Unit 2
PROFITS/LOSSES PRIOR TO INCORPORATION
When a running business is taken over from a date prior to its incorporation/commencement, the profit earned up to the date of incorporation/commencement (incorporation, in case of private company; and commencement, in case of public company) is known as ‘Pre-incorporation profit’.
The same is to be treated as capital profit since these are profits which have been earned before the company came into existence. In short, the profit earned after the date of purchase of business is called ‘Post-incorporation or Post-acquisition profit’ and the profit earned before the date of purchase of business is termed as ‘Pre-incorporation profit’.
For example, X Ltd. was incorporated on 1st April 2006, took over a running business, Y Ltd., from 1st January 2006 and it closed its accounts on 31st December 2006. Now, the company X Ltd. is entitled not only to the profit/loss made by Y Ltd. from 1st April to 31st December 2006 but also to the profit/loss made by Y Ltd. from 1st January 2006 to 31st March 2006.
Thus, any profit/loss made before the incorporation is known as “Profit (Loss) Prior to Incorporation” which is treated as a capital profit and the same cannot be distributed as business profit. Hence, it cannot be distributed by way of dividend.
The same is to be transferred to Capital Reserve or may be adjusted against Goodwill. “Loss prior to incorporation” is treated as a capital loss and, hence, the same is shown under the head “Miscellaneous Expenditure” in the assets side of the Balance Sheet.
In order to ascertain the profit prior to incorporation a Profit and Loss Account is to be prepared at the date of incorporation. But in practice, the same set of books of accounts is maintained throughout the accounting year.
A Profit and Loss Account is prepared at the end of the year and thereafter the profits (or losses) between the two periods are allocated:
(i) From the date of purchase to the date of incorporation or pre-incorporation period;
(ii) From the date of incorporation to the closing of the accounting year or post-incorporation period.

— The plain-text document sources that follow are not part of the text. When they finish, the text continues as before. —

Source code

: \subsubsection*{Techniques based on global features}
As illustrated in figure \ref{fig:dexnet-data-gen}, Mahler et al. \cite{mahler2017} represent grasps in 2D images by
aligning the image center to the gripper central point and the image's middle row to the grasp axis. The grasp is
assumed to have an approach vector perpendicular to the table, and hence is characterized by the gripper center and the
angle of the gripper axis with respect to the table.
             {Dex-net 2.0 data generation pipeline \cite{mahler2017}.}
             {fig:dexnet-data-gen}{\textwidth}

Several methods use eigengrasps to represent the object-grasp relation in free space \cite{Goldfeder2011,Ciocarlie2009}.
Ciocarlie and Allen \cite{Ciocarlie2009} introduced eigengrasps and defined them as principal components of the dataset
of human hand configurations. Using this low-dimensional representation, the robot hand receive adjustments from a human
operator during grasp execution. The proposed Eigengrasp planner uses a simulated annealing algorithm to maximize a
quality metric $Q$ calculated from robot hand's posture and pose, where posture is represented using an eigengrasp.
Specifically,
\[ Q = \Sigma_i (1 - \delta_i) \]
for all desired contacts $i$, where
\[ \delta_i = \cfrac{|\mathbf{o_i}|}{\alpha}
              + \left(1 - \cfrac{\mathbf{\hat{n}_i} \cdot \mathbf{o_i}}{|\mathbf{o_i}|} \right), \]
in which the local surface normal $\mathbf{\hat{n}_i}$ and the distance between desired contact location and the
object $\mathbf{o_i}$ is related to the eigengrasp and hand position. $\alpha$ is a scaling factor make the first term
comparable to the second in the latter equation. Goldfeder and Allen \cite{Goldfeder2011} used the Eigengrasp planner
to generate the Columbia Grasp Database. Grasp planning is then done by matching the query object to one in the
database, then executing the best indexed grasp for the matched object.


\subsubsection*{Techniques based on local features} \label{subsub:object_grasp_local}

Steps may be suggested for ascertaining profit or loss prior to incorporation:
Step I:
A Trading Account should be prepared at first for the whole period, i.e., between the date of purchase and the date of final accounts, in order to calculate the amount of gross profit.
Step II:
Calculate the following two ratios:
i) Sales Ratio:
Amount of sales should be calculated for the pre-incorporation and post-incorporation periods.
(ii) Time Ratio:
It is calculated after considering the time period, i.e., one is required to calculate the period falling between the date of purchase and the date of incorporation and the period between the date of incorporation and the date of presenting final accounts.
Step III:
A statement should be prepared for calculating the amount of net profit before and after incorporation separately on the following principle:
(i) Gross Profit should be allocated for the two periods on the basis of sales ratio which will present the gross profit for the two separate periods, viz. pre-incorporation and post- incorporation.
(ii) Fixed Expenses or expenses incurred on the basis of time, viz., Rent, Salary, Depreciation, Interest, etc. should be allocated for the two periods on the basis of time ratio.
(iii) Variable Expenses or expenses connected with sales should be allocated for the two periods on the basis of sales ratio.
(iv) Certain expenses, viz., partners’ salary, directors’ salary, preliminary expenses, interest on debentures, etc. are not apportioned since they relate to a particular period. For example, partners’ salary is to be charged against pre-acquisition profit whereas directors’ remuneration, debenture interest, etc. are to be charged against post-acquisition profit.
(a) Gross Profit
(b) Selling Expenses
(c) Advertisement
(d) Carriage Outwards
(e) Godown Rent
(f) Discount Allowed
(g) Salesmen’s Salaries
(h) Commission to Salesmen
(i) Promotion Expenses for Sales
(j) Distributions Expenses (Variable Portions)
(k) Free Samples given
(l) Expenses incurred for After-Sale Service, etc.
(m) Delivery Van Expenses.
(a) Office and Administration Expenses
(b) Salaries to Office Staff
(c) Rent, Rates and Taxes
(d) Depreciation on Fixed Assets
(e) Printing and Stationery
(f) Insurance
(g) Audit Fees
(h) Miscellaneous Expenses
(i) Distribution Expenses (Fixed Portion)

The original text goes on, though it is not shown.